Dataset content »
BEGIN

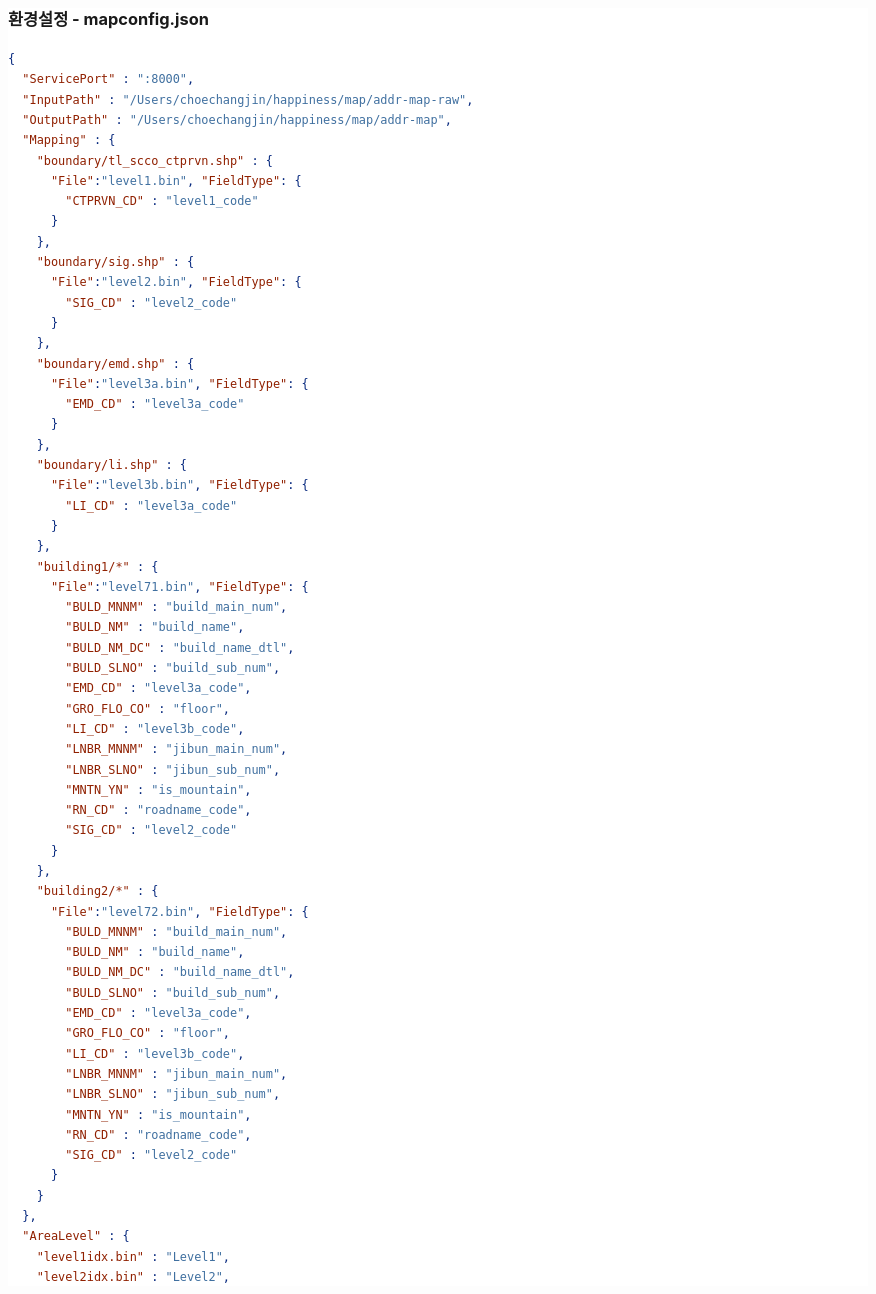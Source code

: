 ### 환경설정 - mapconfig.json
```json
{                                                                                
  "ServicePort" : ":8000",                                                       
  "InputPath" : "/Users/choechangjin/happiness/map/addr-map-raw",                
  "OutputPath" : "/Users/choechangjin/happiness/map/addr-map",                   
  "Mapping" : {                                                                  
    "boundary/tl_scco_ctprvn.shp" : {                                            
      "File":"level1.bin", "FieldType": {                                        
        "CTPRVN_CD" : "level1_code"                                              
      }                                                                          
    },                                                                           
    "boundary/sig.shp" : {                                                       
      "File":"level2.bin", "FieldType": {                                        
        "SIG_CD" : "level2_code"                                                 
      }                                                                          
    },                                                                           
    "boundary/emd.shp" : {                                                       
      "File":"level3a.bin", "FieldType": {                                       
        "EMD_CD" : "level3a_code"                                                
      }                                                                          
    },                                                                           
    "boundary/li.shp" : {                                                        
      "File":"level3b.bin", "FieldType": {                                       
        "LI_CD" : "level3a_code"                                                 
      }                                                                          
    }, 
    "building1/*" : {                                                            
      "File":"level71.bin", "FieldType": {                                       
        "BULD_MNNM" : "build_main_num",                                          
        "BULD_NM" : "build_name",                                                
        "BULD_NM_DC" : "build_name_dtl",                                         
        "BULD_SLNO" : "build_sub_num",                                           
        "EMD_CD" : "level3a_code",                                               
        "GRO_FLO_CO" : "floor",                                                  
        "LI_CD" : "level3b_code",                                                
        "LNBR_MNNM" : "jibun_main_num",                                          
        "LNBR_SLNO" : "jibun_sub_num",                                           
        "MNTN_YN" : "is_mountain",                                               
        "RN_CD" : "roadname_code",                                               
        "SIG_CD" : "level2_code"                                                 
      }                                                                          
    },                                                                           
    "building2/*" : {                                                            
      "File":"level72.bin", "FieldType": {                                       
        "BULD_MNNM" : "build_main_num",                                          
        "BULD_NM" : "build_name",                                                
        "BULD_NM_DC" : "build_name_dtl",                                         
        "BULD_SLNO" : "build_sub_num",                                           
        "EMD_CD" : "level3a_code",                                               
        "GRO_FLO_CO" : "floor",                                                  
        "LI_CD" : "level3b_code",                                                
        "LNBR_MNNM" : "jibun_main_num",                                          
        "LNBR_SLNO" : "jibun_sub_num",                                           
        "MNTN_YN" : "is_mountain",                                               
        "RN_CD" : "roadname_code",                                               
        "SIG_CD" : "level2_code"                                                 
      }                                                                          
    }                                                                            
  },                                                                             
  "AreaLevel" : {                                                                
    "level1idx.bin" : "Level1",                                                  
    "level2idx.bin" : "Level2",                                                  
```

END

Work required » Your copy of the material above should be exact and free of pictures.

Solution for this problem »
Source code

: ### 환경설정 - mapconfig.json
```json
{                                                                                
  "ServicePort" : ":8000",                                                       
  "InputPath" : "/Users/choechangjin/happiness/map/addr-map-raw",                
  "OutputPath" : "/Users/choechangjin/happiness/map/addr-map",                   
  "Mapping" : {                                                                  
    "boundary/tl_scco_ctprvn.shp" : {                                            
      "File":"level1.bin", "FieldType": {                                        
        "CTPRVN_CD" : "level1_code"                                              
      }                                                                          
    },                                                                           
    "boundary/sig.shp" : {                                                       
      "File":"level2.bin", "FieldType": {                                        
        "SIG_CD" : "level2_code"                                                 
      }                                                                          
    },                                                                           
    "boundary/emd.shp" : {                                                       
      "File":"level3a.bin", "FieldType": {                                       
        "EMD_CD" : "level3a_code"                                                
      }                                                                          
    },                                                                           
    "boundary/li.shp" : {                                                        
      "File":"level3b.bin", "FieldType": {                                       
        "LI_CD" : "level3a_code"                                                 
      }                                                                          
    }, 
    "building1/*" : {                                                            
      "File":"level71.bin", "FieldType": {                                       
        "BULD_MNNM" : "build_main_num",                                          
        "BULD_NM" : "build_name",                                                
        "BULD_NM_DC" : "build_name_dtl",                                         
        "BULD_SLNO" : "build_sub_num",                                           
        "EMD_CD" : "level3a_code",                                               
        "GRO_FLO_CO" : "floor",                                                  
        "LI_CD" : "level3b_code",                                                
        "LNBR_MNNM" : "jibun_main_num",                                          
        "LNBR_SLNO" : "jibun_sub_num",                                           
        "MNTN_YN" : "is_mountain",                                               
        "RN_CD" : "roadname_code",                                               
        "SIG_CD" : "level2_code"                                                 
      }                                                                          
    },                                                                           
    "building2/*" : {                                                            
      "File":"level72.bin", "FieldType": {                                       
        "BULD_MNNM" : "build_main_num",                                          
        "BULD_NM" : "build_name",                                                
        "BULD_NM_DC" : "build_name_dtl",                                         
        "BULD_SLNO" : "build_sub_num",                                           
        "EMD_CD" : "level3a_code",                                               
        "GRO_FLO_CO" : "floor",                                                  
        "LI_CD" : "level3b_code",                                                
        "LNBR_MNNM" : "jibun_main_num",                                          
        "LNBR_SLNO" : "jibun_sub_num",                                           
        "MNTN_YN" : "is_mountain",                                               
        "RN_CD" : "roadname_code",                                               
        "SIG_CD" : "level2_code"                                                 
      }                                                                          
    }                                                                            
  },                                                                             
  "AreaLevel" : {                                                                
    "level1idx.bin" : "Level1",                                                  
    "level2idx.bin" : "Level2",                                                  
```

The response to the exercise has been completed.